In his first season, Broten was selected as rookie-of-the-year while helping his team win the 1979 NCAA championship. He then took a season off to join the U.S. National Team, an experience that culminated in a gold medal victory at Lake Placid.
He then returned to the University of Minnesota in 1980-81 where he was selected to three All-Star teams and received the Hobey Baker Memorial Award as the top U.S. collegiate hockey player.
From there, he advanced to the NHL, joining his hometown North Stars in time for a playoff run to the Stanley Cup finals. For Broten, it marked the start of more than 13 seasons with the Stars that included a 105-point campaign in 1985-86?becoming the first American-born player to break the 100-point plateau.

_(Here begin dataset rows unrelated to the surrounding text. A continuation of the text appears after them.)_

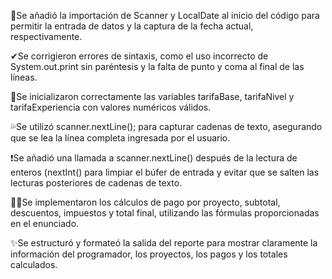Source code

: 💫Se añadió la importación de Scanner y LocalDate al inicio del código para permitir la entrada de datos y la captura de la fecha actual, respectivamente.


✔Se corrigieron errores de sintaxis, como el uso incorrecto de System.out.print sin paréntesis y la falta de punto y coma al final de las líneas.


💢Se inicializaron correctamente las variables tarifaBase, tarifaNivel y tarifaExperiencia con valores numéricos válidos.


💦Se utilizó scanner.nextLine(); para capturar cadenas de texto, asegurando que se lea la línea completa ingresada por el usuario.


❗Se añadió una llamada a scanner.nextLine() después de la lectura de enteros (nextInt() para limpiar el búfer de entrada y evitar que se salten las lecturas posteriores de cadenas de texto.


🐱‍👤Se implementaron los cálculos de pago por proyecto, subtotal, descuentos, impuestos y total final, utilizando las fórmulas proporcionadas en el enunciado.


✨Se estructuró y formateó la salida del reporte para mostrar claramente la información del programador, los proyectos, los pagos y los totales calculados.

Broten remained with the Stars until being traded to the New Jersey Devils in 1994. By the following season, he had his first and only Stanley Cup in hand. He closed out his pro career with the Kings in 1996 followed by a brief return to the Dallas Stars where he retired in 1997.
All told, Broten remained with the Stars' organization for 15 of his 17 big-league seasons. He is the franchise's all-time leader in scoring, assists, games played, seasons, shorthanded goals, playoff games and playoff assists. His number 7 was retired by the Dallas Stars in 1998. As well, he was inducted into the U.S. Hockey Hall of Fame in the year 2000.